In the following script, we perform a for loop over all factories in the list that we previously created. We will later sort the BIC scores by increasing order. This is why we store the BIC score and the marginal index in the `score_array` sample. The computation can be quite long for some distributions. Hence we use the `tqdm` module to print a progress bar. Finally, some distribution do not build on this specific sample. In order to avoid to break the for loop, we wrap the call to the `BIC` method into a `try/except`. If the distribution fitting fails, we set the BIC score to the maximum finite value of a floating point number (this is `MaxScalar`), which is approximately equal to $10^{308}$. 

In [4]:
score_array = ot.Sample(number_of_factories, 2)
for i in tqdm.tqdm(range(number_of_factories)):
    try:
        factory = marginalFactories[i]
        fitted_dist, bic_score = ot.FittingTest.BIC(sample, factory)
        score_array[i] = [i, bic_score]
    except TypeError:
        print("Cannot build ", factory)
        score_array[i] = [i, ot.SpecFunc.MaxScalar]

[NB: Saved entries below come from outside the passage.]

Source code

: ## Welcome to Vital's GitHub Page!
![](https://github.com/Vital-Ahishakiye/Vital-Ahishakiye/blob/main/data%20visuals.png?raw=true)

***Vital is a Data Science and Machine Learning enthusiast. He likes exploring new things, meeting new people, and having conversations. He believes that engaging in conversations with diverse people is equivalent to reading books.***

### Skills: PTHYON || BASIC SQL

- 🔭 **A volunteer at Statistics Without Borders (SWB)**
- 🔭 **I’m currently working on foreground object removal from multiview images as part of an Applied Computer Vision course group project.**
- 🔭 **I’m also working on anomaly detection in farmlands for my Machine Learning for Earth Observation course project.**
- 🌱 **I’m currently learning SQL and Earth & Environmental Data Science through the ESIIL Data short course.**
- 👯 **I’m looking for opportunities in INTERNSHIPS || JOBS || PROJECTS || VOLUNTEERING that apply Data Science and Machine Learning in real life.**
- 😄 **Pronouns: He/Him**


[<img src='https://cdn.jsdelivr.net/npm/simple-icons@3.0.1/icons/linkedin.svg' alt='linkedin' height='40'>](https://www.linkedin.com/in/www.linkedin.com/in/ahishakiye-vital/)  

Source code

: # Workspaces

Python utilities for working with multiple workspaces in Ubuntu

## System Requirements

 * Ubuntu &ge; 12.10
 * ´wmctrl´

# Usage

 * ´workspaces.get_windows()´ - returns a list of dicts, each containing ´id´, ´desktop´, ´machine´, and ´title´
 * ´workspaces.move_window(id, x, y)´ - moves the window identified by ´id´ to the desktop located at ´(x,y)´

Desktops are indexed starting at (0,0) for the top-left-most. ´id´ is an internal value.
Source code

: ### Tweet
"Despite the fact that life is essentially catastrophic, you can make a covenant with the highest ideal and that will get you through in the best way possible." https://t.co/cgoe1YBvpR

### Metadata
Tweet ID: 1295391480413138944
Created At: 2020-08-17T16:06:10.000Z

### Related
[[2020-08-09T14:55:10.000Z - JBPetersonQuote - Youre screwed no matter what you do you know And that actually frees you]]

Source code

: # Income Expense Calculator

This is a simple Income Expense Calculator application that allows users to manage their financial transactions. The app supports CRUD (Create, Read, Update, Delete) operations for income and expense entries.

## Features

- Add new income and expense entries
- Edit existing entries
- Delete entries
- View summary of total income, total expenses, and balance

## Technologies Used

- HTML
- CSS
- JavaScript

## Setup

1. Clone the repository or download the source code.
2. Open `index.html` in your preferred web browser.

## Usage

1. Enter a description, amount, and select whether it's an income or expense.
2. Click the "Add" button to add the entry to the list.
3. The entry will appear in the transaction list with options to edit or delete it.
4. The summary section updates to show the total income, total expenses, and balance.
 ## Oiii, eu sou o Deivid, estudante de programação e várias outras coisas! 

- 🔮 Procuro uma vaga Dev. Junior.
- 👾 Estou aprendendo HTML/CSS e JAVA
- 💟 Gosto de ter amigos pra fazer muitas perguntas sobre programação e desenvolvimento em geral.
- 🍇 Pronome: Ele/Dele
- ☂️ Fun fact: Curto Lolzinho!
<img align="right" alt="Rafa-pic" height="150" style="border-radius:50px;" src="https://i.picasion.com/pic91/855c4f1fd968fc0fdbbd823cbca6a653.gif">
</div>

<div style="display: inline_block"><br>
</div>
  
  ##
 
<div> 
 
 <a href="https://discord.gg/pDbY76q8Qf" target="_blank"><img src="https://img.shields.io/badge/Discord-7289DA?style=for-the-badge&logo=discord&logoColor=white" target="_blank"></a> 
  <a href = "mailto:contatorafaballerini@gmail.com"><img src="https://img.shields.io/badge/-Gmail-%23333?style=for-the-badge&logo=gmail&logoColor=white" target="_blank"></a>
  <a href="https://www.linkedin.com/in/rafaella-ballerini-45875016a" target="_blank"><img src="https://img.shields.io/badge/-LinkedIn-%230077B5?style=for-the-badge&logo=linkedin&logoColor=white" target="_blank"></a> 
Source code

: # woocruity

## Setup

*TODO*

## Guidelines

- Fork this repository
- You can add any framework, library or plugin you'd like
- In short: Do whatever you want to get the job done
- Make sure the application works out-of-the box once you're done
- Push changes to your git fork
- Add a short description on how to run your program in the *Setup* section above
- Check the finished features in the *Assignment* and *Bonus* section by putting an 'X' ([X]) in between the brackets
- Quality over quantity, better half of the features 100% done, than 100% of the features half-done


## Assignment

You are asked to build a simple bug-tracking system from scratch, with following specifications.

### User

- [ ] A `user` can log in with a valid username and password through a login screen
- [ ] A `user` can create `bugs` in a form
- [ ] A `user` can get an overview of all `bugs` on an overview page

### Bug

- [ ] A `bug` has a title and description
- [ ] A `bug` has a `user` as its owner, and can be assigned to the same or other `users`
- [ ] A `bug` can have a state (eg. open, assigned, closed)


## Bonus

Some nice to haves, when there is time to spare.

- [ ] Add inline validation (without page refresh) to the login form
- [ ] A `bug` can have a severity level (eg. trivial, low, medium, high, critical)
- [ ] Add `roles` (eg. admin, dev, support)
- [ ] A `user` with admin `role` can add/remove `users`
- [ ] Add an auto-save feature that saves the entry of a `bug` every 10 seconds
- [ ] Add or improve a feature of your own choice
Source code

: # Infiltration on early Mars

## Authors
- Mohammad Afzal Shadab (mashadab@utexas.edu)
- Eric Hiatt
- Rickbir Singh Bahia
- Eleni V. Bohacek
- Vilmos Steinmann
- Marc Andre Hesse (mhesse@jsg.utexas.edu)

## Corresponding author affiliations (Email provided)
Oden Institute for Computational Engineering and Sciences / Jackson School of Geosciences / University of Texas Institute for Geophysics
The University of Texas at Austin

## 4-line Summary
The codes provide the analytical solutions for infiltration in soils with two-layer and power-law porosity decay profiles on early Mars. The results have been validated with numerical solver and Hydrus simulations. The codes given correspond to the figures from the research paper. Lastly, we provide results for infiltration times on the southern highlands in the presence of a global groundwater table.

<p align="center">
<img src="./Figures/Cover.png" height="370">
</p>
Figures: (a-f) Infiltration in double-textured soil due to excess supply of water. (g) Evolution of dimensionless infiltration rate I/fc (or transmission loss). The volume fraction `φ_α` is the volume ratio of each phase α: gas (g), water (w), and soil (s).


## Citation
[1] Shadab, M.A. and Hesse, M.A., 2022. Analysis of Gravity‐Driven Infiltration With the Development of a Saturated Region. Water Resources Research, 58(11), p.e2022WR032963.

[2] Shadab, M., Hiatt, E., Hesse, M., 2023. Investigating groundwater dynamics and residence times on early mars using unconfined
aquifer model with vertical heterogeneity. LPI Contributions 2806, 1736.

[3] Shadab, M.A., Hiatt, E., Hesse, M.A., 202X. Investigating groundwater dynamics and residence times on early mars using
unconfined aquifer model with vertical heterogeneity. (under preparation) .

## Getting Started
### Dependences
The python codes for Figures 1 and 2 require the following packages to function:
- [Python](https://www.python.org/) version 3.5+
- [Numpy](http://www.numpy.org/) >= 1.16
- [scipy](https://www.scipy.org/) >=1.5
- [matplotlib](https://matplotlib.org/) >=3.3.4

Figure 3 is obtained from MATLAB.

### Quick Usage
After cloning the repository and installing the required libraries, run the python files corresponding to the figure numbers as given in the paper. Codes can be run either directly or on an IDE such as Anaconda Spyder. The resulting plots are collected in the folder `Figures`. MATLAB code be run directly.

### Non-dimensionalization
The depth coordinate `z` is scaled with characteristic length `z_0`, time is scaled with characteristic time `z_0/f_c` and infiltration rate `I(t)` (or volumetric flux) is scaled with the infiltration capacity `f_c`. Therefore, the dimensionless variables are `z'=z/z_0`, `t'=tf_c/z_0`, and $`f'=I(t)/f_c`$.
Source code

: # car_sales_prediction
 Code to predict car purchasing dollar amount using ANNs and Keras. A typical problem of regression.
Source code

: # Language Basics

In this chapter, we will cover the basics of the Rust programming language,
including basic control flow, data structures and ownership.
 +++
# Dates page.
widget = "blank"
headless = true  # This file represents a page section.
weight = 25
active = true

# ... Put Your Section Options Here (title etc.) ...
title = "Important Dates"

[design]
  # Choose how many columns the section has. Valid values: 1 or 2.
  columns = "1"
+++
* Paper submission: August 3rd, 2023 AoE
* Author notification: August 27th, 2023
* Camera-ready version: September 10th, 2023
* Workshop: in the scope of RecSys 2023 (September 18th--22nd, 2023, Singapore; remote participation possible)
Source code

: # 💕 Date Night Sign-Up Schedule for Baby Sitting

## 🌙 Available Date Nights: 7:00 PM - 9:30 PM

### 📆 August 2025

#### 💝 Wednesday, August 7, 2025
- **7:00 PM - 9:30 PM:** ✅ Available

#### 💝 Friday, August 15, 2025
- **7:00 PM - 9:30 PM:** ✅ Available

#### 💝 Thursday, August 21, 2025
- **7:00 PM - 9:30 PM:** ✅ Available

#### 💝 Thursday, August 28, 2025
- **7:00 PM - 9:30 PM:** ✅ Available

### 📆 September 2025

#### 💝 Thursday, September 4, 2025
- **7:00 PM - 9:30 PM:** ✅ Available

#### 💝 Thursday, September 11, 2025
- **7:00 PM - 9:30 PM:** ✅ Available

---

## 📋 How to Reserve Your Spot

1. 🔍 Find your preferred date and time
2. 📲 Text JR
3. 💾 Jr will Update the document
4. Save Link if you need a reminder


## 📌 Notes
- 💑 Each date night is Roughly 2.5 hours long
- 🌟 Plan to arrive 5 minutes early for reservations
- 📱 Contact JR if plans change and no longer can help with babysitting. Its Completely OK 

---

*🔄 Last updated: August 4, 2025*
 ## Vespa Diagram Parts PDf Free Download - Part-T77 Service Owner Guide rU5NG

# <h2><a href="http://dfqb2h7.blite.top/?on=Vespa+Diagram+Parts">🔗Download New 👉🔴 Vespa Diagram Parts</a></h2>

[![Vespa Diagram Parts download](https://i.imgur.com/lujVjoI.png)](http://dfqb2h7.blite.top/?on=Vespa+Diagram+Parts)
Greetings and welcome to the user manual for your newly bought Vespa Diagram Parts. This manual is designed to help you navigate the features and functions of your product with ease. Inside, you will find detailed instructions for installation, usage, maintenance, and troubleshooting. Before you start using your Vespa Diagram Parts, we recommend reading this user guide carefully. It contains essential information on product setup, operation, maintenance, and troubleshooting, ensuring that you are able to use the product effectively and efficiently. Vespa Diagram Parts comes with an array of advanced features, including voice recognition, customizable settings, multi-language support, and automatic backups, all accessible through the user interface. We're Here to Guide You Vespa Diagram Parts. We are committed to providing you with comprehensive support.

100%|██████████| 30/30 [00:00<00:00, 782.76it/s]

Cannot build  BurrFactory
Cannot build  DirichletFactory
Cannot build  FisherSnedecorFactory
Cannot build  GeneralizedParetoFactory
Cannot build  InverseNormalFactory
Cannot build  LogUniformFactory
Cannot build  MeixnerDistributionFactory
Cannot build  RiceFactory





The key step is to sort the array containing the BIC scores.

In [5]:
sorted_BIC_scores = score_array.sortAccordingToAComponent(1)

There might be more than 30 distributions which can be built onto the sample. Here, we limit the list to the top 10 distributions which have the lowest BIC scores. We will use Pandas in order to print the BIC scores nicely. To do this, we create the `BIC_data` list, which contains the name of the factory and the corresponding BIC score. This is where the index of the distribution in the first column of `sorted_BIC_scores` is used. However, the `Sample` stores `float`s: we have to convert them into an integer before using it as an index. 

In [6]:
BIC_data = []
rank = list(range(min(number_of_factories, 10)))
for i in rank:
    distribution_index = int(sorted_BIC_scores[i, 0])
    factory = marginalFactories[distribution_index]
    BIC_score = sorted_BIC_scores[i, 1]
    BIC_data.append([factory, BIC_score])
    print("%s, BIC = %.3f" % (factory, BIC_score))

NormalFactory, BIC = 2.902
WeibullMaxFactory, BIC = 2.934
WeibullMinFactory, BIC = 2.939
TruncatedNormalFactory, BIC = 2.939
LogisticFactory, BIC = 2.945
LogNormalFactory, BIC = 2.948
StudentFactory, BIC = 2.949
VonMisesFactory, BIC = 2.953
TriangularFactory, BIC = 2.968
BetaFactory, BIC = 3.033